Why is (a+b)/2 not recommended in the Bisection method?

[CandidFlakes]

TL;DR

I am confused by two different explanation of bisection method in two different books.

The image attached above from a textbook, explains that we should refrain from using (a+b)/2 while applying Bisection method but I am unable to get the reason why it is asking to do so?

While the image above is from another textbook. This book uses (a+b)/2.
I am really confused by two different instructions. Please help me clear the confusion.
Thanks in advance!

 

[Mark44]

The two methods are equivalent. In the first (5.1) they calculate $m = a + \frac{b - a} 2$, which is the midpoint of the interval [a, b]. Then they check to see if f(a) and f(m) are of the same sign or not. If not, the function zero must be between a and m.

In the second method, they calculate $c = \frac{a + b} 2$, the average of a and b. If you do the algebra you should see that m and c are equal for any given pair of values a and b. After c is calculated, they calculate f(a)f(c) and determine whether the sign of this product is positive or negative. If it's negative, f(a) and f(c) lie on opposite sides of the horizontal axis, so the function zero must be between a and c.

 

[CandidFlakes]

The two methods are equivalent. In the first (5.1) they calculate $m = a + \frac{b - a} 2$, which is the midpoint of the interval [a, b]. Then they check to see if f(a) and f(m) are of the same sign or not. If not, the function zero must be between a and m.
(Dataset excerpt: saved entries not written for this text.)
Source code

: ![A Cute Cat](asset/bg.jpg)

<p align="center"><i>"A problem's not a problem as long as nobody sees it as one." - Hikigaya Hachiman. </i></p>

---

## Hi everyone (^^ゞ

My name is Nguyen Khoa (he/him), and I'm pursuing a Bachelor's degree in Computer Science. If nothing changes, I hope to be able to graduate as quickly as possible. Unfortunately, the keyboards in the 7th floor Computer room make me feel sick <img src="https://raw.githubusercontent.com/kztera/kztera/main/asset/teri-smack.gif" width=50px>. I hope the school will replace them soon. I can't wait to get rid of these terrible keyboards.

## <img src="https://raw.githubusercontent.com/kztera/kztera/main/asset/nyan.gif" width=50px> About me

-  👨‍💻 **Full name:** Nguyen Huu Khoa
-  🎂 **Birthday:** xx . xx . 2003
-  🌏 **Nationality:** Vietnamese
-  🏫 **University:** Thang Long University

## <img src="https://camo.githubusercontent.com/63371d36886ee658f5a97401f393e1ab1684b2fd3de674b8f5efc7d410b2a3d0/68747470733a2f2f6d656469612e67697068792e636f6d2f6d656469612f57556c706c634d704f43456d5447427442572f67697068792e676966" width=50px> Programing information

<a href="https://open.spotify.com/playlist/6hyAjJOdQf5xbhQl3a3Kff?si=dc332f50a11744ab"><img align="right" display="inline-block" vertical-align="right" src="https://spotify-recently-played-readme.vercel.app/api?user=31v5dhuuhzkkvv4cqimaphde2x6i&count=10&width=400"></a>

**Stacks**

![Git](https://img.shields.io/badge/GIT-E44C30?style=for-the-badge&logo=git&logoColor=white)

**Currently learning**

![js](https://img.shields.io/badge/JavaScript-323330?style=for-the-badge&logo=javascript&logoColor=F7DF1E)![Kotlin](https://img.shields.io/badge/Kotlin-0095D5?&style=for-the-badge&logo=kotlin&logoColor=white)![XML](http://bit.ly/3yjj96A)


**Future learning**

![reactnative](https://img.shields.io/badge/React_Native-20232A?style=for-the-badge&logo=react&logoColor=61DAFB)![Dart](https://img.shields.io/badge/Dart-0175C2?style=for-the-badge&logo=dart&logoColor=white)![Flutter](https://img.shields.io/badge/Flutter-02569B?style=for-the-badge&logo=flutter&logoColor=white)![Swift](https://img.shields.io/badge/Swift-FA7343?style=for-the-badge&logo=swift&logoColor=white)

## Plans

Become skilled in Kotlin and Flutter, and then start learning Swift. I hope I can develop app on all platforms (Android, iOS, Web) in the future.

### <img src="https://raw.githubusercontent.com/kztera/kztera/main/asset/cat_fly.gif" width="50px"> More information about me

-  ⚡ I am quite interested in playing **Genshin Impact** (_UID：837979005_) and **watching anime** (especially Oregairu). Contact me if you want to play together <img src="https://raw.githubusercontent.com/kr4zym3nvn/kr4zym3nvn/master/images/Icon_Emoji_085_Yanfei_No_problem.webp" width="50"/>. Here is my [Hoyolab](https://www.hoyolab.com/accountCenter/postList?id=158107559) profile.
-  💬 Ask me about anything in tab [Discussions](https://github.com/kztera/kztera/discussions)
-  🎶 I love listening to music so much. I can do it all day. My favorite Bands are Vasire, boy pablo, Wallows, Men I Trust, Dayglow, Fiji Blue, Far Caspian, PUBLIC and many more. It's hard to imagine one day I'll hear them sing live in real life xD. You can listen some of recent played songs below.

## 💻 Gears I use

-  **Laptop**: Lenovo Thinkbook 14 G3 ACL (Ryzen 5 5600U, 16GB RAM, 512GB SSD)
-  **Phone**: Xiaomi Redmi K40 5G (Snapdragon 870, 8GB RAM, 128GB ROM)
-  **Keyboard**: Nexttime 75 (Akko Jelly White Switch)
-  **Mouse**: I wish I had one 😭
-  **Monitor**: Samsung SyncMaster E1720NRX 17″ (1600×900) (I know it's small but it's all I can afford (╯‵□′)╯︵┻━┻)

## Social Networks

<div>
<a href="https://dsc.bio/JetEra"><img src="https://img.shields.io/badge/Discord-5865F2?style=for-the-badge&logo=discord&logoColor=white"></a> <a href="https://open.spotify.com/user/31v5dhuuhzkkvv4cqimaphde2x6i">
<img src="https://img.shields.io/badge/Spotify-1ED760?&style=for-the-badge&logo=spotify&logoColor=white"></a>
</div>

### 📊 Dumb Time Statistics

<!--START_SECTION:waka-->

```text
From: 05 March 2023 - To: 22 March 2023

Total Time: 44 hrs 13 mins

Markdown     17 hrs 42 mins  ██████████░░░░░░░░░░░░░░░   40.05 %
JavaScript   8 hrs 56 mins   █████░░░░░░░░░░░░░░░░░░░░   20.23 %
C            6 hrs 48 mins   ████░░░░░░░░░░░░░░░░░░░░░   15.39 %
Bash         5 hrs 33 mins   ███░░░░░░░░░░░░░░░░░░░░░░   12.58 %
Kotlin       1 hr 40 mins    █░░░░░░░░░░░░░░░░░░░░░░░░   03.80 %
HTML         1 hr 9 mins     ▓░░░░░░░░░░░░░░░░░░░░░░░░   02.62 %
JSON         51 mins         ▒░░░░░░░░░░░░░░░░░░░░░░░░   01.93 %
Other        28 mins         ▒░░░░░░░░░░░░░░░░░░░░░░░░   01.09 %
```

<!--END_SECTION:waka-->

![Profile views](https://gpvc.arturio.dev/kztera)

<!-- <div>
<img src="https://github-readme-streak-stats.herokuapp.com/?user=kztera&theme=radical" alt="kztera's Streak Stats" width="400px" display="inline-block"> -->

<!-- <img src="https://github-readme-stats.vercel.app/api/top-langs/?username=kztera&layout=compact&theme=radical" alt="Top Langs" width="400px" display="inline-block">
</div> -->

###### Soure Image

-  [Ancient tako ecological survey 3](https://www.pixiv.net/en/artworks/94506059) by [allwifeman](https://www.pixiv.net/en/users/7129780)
In the second method, they calculate $c = \frac{a + b} 2$, the average of a and b. If you do the algebra you should see that m and c are equal for any given pair of values a and b. After c is calculated, they calculate f(a)f(c) and determine whether the sign of this product is positive or negative. If it's negative, f(a) and f(c) lie on opposite sides of the horizontal axis, so the function zero must be between a and c.

Thanks so much!
But, in the book why are they mentioning that the formula (a+b)/2 gives "midpoint" of 0.7 for the interval [0.67,0.69]?
Also can you please give me a hint on how a+b overflows in extreme cases?

 

[Mark44]

But, in the book why are they mentioning that the formula (a+b)/2 gives "midpoint" of 0.7 for the interval [0.67,0.69]?

Because they are specifying 2-digit decimal arithmetic. The result of the addition of a and b is 1.36 in this case, which has to be rounded to two significant digits, namely 1.4. When it is divided by 2, you get .7, which isn't in the interval [.67, .69].

Also can you please give me a hint on how a+b overflows in extreme cases?

They're talking about finite-precision arithmetic. If you're dealing with 8-bit integers, the largest such integer is 255. If a = 130 and b = 140, then a + b results in an overflow. I.e., the sum can't be represented in 8 bits. I think that's what they're talking about.

 

[CandidFlakes]

Because they are specifying 2-digit decimal arithmetic. The result of the addition of a and b is 1.36 in this case, which has to be rounded to two significant digits, namely 1.4. When it is divided by 2, you get .7, which isn't in the interval [.67, .69].

They're talking about finite-precision arithmetic. If you're dealing with 8-bit integers, the largest such integer is 255. If a = 130 and b = 140, then a + b results in an overflow. I.e., the sum can't be represented in 8 bits. I think that's what they're talking about.

Thanks so much!

 

[FactChecker]

They have to be talking about very old or limited computers. With any common computer of the last few decades, a reasonable tolerance value will stop the computations long before the midpoint calculation has an error. Assuming that you are working with floating point 32 or 64 bit calculations, you can ignore their worry about the midpoint calculation.

 

[Office_Shredder]

Amusingly, the only time I have ever had a bug because of an issue like overflow is when I wrote some code to multiply two integers to see if they were the same sign, and got an integer overflow.

This book is not a good source of learning good programming practice in 2022.